What is being asked: Every line that holds the word "Python" needs to be copied from the data below.

Stored entries:
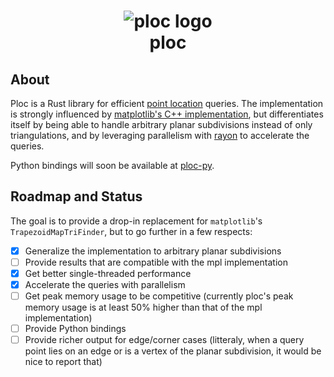 <h1>
<p align="center">
  <img
    src="https://raw.githubusercontent.com/bluthej/ploc/docs/improve-readme/assets/logo.svg"
    alt="ploc logo">
  <br>ploc
</p>

## About

Ploc is a Rust library for efficient [point location](https://en.wikipedia.org/wiki/Point_location) queries.
The implementation is strongly influenced by [matplotlib's C++ implementation](https://github.com/matplotlib/matplotlib/blob/c11175d142403ff9af6e55ccb1feabccb990a7f6/src/tri/_tri.cpp), but differentiates itself by being able to handle arbitrary planar subdivisions instead of only triangulations, and by leveraging parallelism with [rayon](https://github.com/rayon-rs/rayon) to accelerate the queries.

Python bindings will soon be available at [ploc-py](https://github.com/bluthej/ploc-py).

## Roadmap and Status

The goal is to provide a drop-in replacement for `matplotlib`'s `TrapezoidMapTriFinder`, but to go further in a few respects:
- [x] Generalize the implementation to arbitrary planar subdivisions
- [ ] Provide results that are compatible with the mpl implementation
- [x] Get better single-threaded performance
- [x] Accelerate the queries with parallelism
- [ ] Get peak memory usage to be competitive (currently ploc's peak memory usage is at least 50% higher than that of the mpl implementation)
- [ ] Provide Python bindings
- [ ] Provide richer output for edge/corner cases (litteraly, when a query point lies on an edge or is a vertex of the planar subdivision, it would be nice to report that)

Task solution:
Python bindings will soon be available at [ploc-py](https://github.com/bluthej/ploc-py).
- [ ] Provide Python bindings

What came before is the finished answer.